The federal Department of Labor is holding a “listening session” on overtime protections this Tuesday in Seattle. In case you were wondering if this could be a meaningful opportunity to influence federal policy on workers rights, keep in mind the intent of the event was described on the blog of a business-side group with the words “DOL Will Listen to Employers on Upcoming Overtime Rule”.
Nestle corporation is warning Australian lawmakers that rules requiring companies to report on slavery in their supply chains could cost customers money. Uh....
Two things to ask:
Is the US healthcare system actually a work of post-apocalyptic science fiction? Alec Raeshawn Smith died three days before his payday because he ran out of insulin and couldn’t afford the premiums for health insurance on his $35,000/year salary as a restaurant manager. Drug companies have tripled the price of insulin since 2012.
What are you doing Wednesday night? You're invited to join us at 6pm on September 12th for #OurTimeCounts, a live conversation about unstable and unpredictable work schedules — and what we can do about it. You can RSVP to join us live in person in Tukwila or live online on Facebook.

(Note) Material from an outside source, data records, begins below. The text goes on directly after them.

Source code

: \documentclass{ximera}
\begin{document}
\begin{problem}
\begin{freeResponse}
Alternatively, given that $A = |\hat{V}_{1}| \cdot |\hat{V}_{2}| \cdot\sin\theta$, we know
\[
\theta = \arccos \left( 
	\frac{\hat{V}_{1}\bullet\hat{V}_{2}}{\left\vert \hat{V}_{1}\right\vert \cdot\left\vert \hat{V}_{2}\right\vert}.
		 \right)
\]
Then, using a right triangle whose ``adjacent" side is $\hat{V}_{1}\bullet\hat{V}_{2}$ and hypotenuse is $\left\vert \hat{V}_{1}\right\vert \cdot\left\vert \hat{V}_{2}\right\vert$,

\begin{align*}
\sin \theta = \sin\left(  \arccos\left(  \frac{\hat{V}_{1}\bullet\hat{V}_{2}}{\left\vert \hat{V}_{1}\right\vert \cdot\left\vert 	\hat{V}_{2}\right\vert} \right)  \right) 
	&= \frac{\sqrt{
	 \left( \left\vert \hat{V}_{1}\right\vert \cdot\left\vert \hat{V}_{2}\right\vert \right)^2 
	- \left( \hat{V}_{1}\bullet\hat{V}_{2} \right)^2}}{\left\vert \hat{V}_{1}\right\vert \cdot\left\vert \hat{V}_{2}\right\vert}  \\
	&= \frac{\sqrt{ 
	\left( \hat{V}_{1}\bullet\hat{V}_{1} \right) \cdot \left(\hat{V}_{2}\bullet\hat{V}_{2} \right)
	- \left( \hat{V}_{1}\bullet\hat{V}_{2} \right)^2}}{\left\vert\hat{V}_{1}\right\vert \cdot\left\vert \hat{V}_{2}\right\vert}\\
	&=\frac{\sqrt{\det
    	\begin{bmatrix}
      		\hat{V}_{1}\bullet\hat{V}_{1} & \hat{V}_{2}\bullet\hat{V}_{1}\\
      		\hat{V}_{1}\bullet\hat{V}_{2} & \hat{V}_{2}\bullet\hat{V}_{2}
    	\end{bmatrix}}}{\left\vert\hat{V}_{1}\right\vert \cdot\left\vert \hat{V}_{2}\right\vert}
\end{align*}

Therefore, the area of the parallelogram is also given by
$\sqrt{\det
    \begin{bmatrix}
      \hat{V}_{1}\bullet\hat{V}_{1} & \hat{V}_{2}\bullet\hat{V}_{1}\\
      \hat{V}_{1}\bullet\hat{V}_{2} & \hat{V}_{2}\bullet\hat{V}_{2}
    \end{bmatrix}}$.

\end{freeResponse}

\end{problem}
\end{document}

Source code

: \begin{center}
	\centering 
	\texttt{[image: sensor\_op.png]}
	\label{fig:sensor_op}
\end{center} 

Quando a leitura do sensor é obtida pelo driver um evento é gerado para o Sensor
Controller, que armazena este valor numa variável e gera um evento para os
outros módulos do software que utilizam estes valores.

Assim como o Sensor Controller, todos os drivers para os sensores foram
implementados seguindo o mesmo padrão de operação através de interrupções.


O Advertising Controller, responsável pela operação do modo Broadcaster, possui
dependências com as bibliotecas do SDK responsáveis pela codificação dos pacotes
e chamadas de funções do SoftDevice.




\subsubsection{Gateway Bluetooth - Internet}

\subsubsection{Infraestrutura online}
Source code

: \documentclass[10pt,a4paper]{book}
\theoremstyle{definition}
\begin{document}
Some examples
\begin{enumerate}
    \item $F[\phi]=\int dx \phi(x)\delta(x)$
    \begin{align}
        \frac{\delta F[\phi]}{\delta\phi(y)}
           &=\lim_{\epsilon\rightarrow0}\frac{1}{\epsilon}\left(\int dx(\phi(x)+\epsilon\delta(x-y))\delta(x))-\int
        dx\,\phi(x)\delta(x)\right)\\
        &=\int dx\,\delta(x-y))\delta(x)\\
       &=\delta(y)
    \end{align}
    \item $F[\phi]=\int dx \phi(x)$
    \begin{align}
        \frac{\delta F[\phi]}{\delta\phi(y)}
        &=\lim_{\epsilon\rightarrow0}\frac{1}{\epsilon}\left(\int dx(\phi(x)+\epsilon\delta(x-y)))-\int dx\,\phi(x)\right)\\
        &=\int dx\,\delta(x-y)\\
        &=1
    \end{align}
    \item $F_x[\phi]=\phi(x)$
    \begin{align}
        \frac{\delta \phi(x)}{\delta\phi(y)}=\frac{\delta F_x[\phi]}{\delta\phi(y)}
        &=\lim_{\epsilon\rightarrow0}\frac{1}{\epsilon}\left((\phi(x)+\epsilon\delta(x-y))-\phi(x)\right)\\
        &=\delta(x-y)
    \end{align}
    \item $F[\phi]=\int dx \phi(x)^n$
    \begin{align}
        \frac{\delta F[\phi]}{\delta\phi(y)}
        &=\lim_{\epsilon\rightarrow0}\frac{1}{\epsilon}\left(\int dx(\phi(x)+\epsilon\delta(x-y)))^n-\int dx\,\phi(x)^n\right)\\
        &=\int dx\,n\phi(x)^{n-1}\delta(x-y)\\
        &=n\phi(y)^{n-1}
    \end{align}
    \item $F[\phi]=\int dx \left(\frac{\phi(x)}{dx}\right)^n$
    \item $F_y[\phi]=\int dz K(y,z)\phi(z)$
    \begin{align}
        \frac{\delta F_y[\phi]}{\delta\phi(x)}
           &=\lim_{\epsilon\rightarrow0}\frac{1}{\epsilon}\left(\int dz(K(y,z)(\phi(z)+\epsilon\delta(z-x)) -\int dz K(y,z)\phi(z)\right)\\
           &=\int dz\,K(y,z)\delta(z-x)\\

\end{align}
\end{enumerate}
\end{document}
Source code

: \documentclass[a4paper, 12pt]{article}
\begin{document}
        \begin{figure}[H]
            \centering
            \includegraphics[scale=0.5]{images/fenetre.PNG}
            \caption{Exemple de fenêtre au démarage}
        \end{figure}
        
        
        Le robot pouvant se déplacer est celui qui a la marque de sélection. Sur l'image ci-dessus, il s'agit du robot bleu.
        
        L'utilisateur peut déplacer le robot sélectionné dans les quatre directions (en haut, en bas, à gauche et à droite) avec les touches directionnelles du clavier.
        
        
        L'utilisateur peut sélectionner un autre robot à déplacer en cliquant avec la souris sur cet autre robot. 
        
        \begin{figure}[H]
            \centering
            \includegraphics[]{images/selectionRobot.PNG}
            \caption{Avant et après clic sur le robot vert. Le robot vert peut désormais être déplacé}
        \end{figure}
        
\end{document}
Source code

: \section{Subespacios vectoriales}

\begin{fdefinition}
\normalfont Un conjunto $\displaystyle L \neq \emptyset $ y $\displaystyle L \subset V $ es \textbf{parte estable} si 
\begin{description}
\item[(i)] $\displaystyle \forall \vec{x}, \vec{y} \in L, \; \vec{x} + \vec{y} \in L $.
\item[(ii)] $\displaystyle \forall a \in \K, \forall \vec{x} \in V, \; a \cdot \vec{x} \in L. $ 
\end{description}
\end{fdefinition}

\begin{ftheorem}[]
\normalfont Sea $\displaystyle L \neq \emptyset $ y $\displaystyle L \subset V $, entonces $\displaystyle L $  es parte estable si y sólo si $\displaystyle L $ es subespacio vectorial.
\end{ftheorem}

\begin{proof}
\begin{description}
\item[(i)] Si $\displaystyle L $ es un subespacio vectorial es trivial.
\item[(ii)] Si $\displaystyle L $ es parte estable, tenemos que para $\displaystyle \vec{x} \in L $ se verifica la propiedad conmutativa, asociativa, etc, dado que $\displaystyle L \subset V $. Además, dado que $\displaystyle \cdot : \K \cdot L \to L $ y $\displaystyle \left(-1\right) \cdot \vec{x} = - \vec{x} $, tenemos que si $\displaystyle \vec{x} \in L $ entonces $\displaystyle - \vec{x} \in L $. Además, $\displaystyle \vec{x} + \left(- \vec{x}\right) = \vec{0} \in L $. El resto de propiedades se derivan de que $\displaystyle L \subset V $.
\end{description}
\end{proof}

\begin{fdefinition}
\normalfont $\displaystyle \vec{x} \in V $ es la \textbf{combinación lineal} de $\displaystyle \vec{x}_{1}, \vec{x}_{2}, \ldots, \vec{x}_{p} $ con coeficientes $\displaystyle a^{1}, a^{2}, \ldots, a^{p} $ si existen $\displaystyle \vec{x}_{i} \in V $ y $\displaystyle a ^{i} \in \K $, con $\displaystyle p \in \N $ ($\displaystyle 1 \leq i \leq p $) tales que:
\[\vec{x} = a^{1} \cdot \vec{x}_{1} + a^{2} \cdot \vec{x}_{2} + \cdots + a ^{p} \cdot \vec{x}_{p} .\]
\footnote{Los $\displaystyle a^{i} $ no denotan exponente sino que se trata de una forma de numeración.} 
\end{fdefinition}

And one thing that's worth a closer look:
A new study of minimum wage increases in six cities — including Seattle — finds that when we pass laws to raise wages... it has the intended consequence of raising wages, without any measurable negative impact on the labor market. Ideological opponents of higher wages like business lobby groups and the University of Washington’s Jacob Vigdor have struggled for years with how to make the case that higher wages cause the sky to fall when Seattle, SeaTac & Washington state as a whole are self-evidently thriving after raising wages, and it’s always interesting to see what they come up with. This time, Vigdor claimed to the Seattle Times that despite the results of the latest study, “wages would’ve gone up anyway” regardless of any law to raise the minimum wage. Of course, that's not quite how the economy has been working for about 99% of us for the past few decades or so... and if this professor thinks wages go up “anyway” he should try talking to an adjunct or grad student about their pay trends — doesn’t even have to leave campus for his research!
Read this far?
Consider yourself briefed, boss.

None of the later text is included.